On Saturday, Brian Wilson had a very frustrating outing. He faced five batters, walked one, struck out one, and allowed two hits. He allowed one run (and allowed an inherited runner to score), but Kenley Jansen was able to close out the game in the ninth and sealed the Dodger victory. It took Wilson 23 pitches to finish the inning, and just 11 of them were strikes.
It seemed like he was constantly doing this, and batters wouldn’t bite:
As Mike said during the recap: “[Wilson] refused to throw inside. Ever.” I had the same thoughts as the inning started to unravel. As you can see, Wilson has been targeting (and missing) the outside corner against right-handed batters a lot so far this year, and not throwing inside very often:
The above chart shows where every Brian Wilson pitch to a right-handed hitter in 2014 (minus the Australia games) has been located. There are definitely more pitches outside than inside.
However, this isn’t a new pattern. The chart at right shows the change in percentage from 2008-2013 to this year.
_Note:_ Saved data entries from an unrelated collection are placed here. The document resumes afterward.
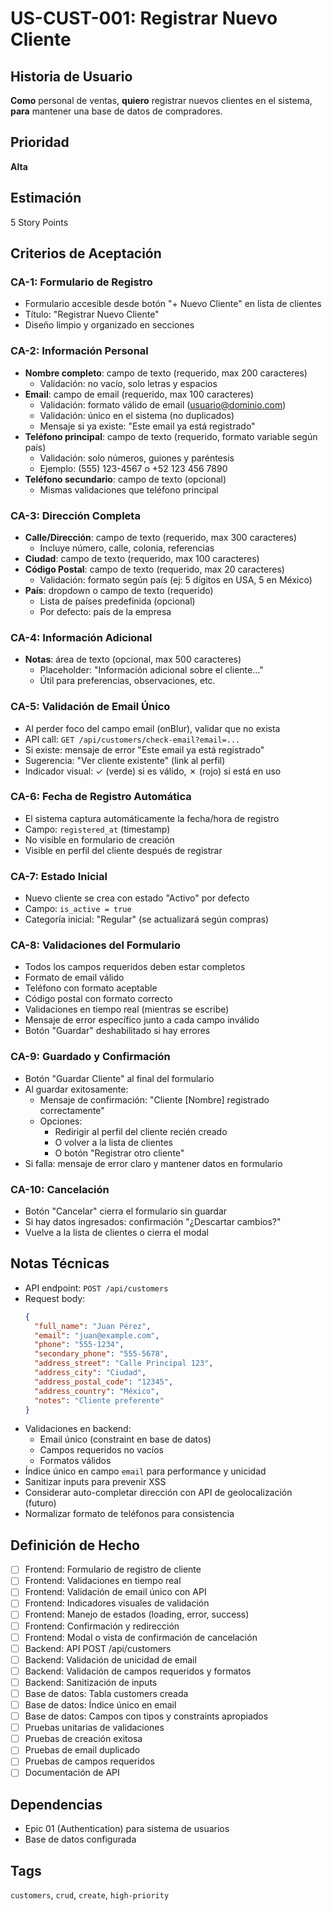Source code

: # US-CUST-001: Registrar Nuevo Cliente

## Historia de Usuario
**Como** personal de ventas,
**quiero** registrar nuevos clientes en el sistema,
**para** mantener una base de datos de compradores.

## Prioridad
**Alta**

## Estimación
5 Story Points

## Criterios de Aceptación

### CA-1: Formulario de Registro
- Formulario accesible desde botón "+ Nuevo Cliente" en lista de clientes
- Título: "Registrar Nuevo Cliente"
- Diseño limpio y organizado en secciones

### CA-2: Información Personal
- **Nombre completo**: campo de texto (requerido, max 200 caracteres)
  - Validación: no vacío, solo letras y espacios
- **Email**: campo de email (requerido, max 100 caracteres)
  - Validación: formato válido de email (usuario@dominio.com)
  - Validación: único en el sistema (no duplicados)
  - Mensaje si ya existe: "Este email ya está registrado"
- **Teléfono principal**: campo de texto (requerido, formato variable según país)
  - Validación: solo números, guiones y paréntesis
  - Ejemplo: (555) 123-4567 o +52 123 456 7890
- **Teléfono secundario**: campo de texto (opcional)
  - Mismas validaciones que teléfono principal

### CA-3: Dirección Completa
- **Calle/Dirección**: campo de texto (requerido, max 300 caracteres)
  - Incluye número, calle, colonia, referencias
- **Ciudad**: campo de texto (requerido, max 100 caracteres)
- **Código Postal**: campo de texto (requerido, max 20 caracteres)
  - Validación: formato según país (ej: 5 dígitos en USA, 5 en México)
- **País**: dropdown o campo de texto (requerido)
  - Lista de países predefinida (opcional)
  - Por defecto: país de la empresa

### CA-4: Información Adicional
- **Notas**: área de texto (opcional, max 500 caracteres)
  - Placeholder: "Información adicional sobre el cliente..."
  - Útil para preferencias, observaciones, etc.

### CA-5: Validación de Email Único
- Al perder foco del campo email (onBlur), validar que no exista
- API call: `GET /api/customers/check-email?email=...`
- Si existe: mensaje de error "Este email ya está registrado"
- Sugerencia: "Ver cliente existente" (link al perfil)
- Indicador visual: ✓ (verde) si es válido, ✗ (rojo) si está en uso

### CA-6: Fecha de Registro Automática
- El sistema captura automáticamente la fecha/hora de registro
- Campo: `registered_at` (timestamp)
- No visible en formulario de creación
- Visible en perfil del cliente después de registrar

### CA-7: Estado Inicial
- Nuevo cliente se crea con estado "Activo" por defecto
- Campo: `is_active = true`
- Categoría inicial: "Regular" (se actualizará según compras)

### CA-8: Validaciones del Formulario
- Todos los campos requeridos deben estar completos
- Formato de email válido
- Teléfono con formato aceptable
- Código postal con formato correcto
- Validaciones en tiempo real (mientras se escribe)
- Mensaje de error específico junto a cada campo inválido
- Botón "Guardar" deshabilitado si hay errores

### CA-9: Guardado y Confirmación
- Botón "Guardar Cliente" al final del formulario
- Al guardar exitosamente:
  - Mensaje de confirmación: "Cliente [Nombre] registrado correctamente"
  - Opciones:
    - Redirigir al perfil del cliente recién creado
    - O volver a la lista de clientes
    - O botón "Registrar otro cliente"
- Si falla: mensaje de error claro y mantener datos en formulario

### CA-10: Cancelación
- Botón "Cancelar" cierra el formulario sin guardar
- Si hay datos ingresados: confirmación "¿Descartar cambios?"
- Vuelve a la lista de clientes o cierra el modal

## Notas Técnicas
- API endpoint: `POST /api/customers`
- Request body:
  ```json
  {
    "full_name": "Juan Pérez",
    "email": "juan@example.com",
    "phone": "555-1234",
    "secondary_phone": "555-5678",
    "address_street": "Calle Principal 123",
    "address_city": "Ciudad",
    "address_postal_code": "12345",
    "address_country": "México",
    "notes": "Cliente preferente"
  }
  ```
- Validaciones en backend:
  - Email único (constraint en base de datos)
  - Campos requeridos no vacíos
  - Formatos válidos
- Índice único en campo `email` para performance y unicidad
- Sanitizar inputs para prevenir XSS
- Considerar auto-completar dirección con API de geolocalización (futuro)
- Normalizar formato de teléfonos para consistencia

## Definición de Hecho
- [ ] Frontend: Formulario de registro de cliente
- [ ] Frontend: Validaciones en tiempo real
- [ ] Frontend: Validación de email único con API
- [ ] Frontend: Indicadores visuales de validación
- [ ] Frontend: Manejo de estados (loading, error, success)
- [ ] Frontend: Confirmación y redirección
- [ ] Frontend: Modal o vista de confirmación de cancelación
- [ ] Backend: API POST /api/customers
- [ ] Backend: Validación de unicidad de email
- [ ] Backend: Validación de campos requeridos y formatos
- [ ] Backend: Sanitización de inputs
- [ ] Base de datos: Tabla customers creada
- [ ] Base de datos: Índice único en email
- [ ] Base de datos: Campos con tipos y constraints apropiados
- [ ] Pruebas unitarias de validaciones
- [ ] Pruebas de creación exitosa
- [ ] Pruebas de email duplicado
- [ ] Pruebas de campos requeridos
- [ ] Documentación de API

## Dependencias
- Epic 01 (Authentication) para sistema de usuarios
- Base de datos configurada

## Tags
`customers`, `crud`, `create`, `high-priority`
Green (positive) means that the percentage has increased this year. Red (negative) means that the percentage of pitches in a particular location has decreased this year:
The percentage of pitches inside and off the plate has actually increased a bit. Wilson just doesn’t throw inside to right-handed batters in general. The inner 1/5 of the plot (off the inside part of the plate) has a net increase of 4.84% this season. If that area is expanded to include the next column (inner-most 2/5), there is a net increase of 0.38%. The distribution has changed slightly, but the intent hasn’t.
More discouraging is that the total percentage of pitches inside the strike zone against right-handed hitters has decreased by 7.8%. There’s a big increase in green off the outside portion of the plate (+10.67% in the outer fifth of the plot). At least that much of the perception is true. He is missing the outside corner more against right-handed hitters than he has in the past (he’s “nibbling”).
Wilson throws pitches that break in both directions to right-handed batters, so that doesn’t immediately solve why he likes to live outside. He does the same thing against left-handed batters too:
Really, the best person to ask about Wilson’s aversion throwing inside is probably Wilson himself. If anything, Saturday’s outing revealed a piece of Wilson’s tendencies, even if he wasn’t quite hitting his spots. His control seems a bit off ever since he came back from injury, even if his velocity is back to where we would expect it to be.
The plot in pitch distribution change should be taken with a grain of salt. The sample of this year’s Pitch FX data is still really small (three appearances), so things will change as the season progresses. It’s meant to be descriptive of the past, not predictive of the future. But, at least when we see Wilson target the outside corner in the future we’ll know that it isn’t something new. Maybe he’ll throw knuckleballs inside.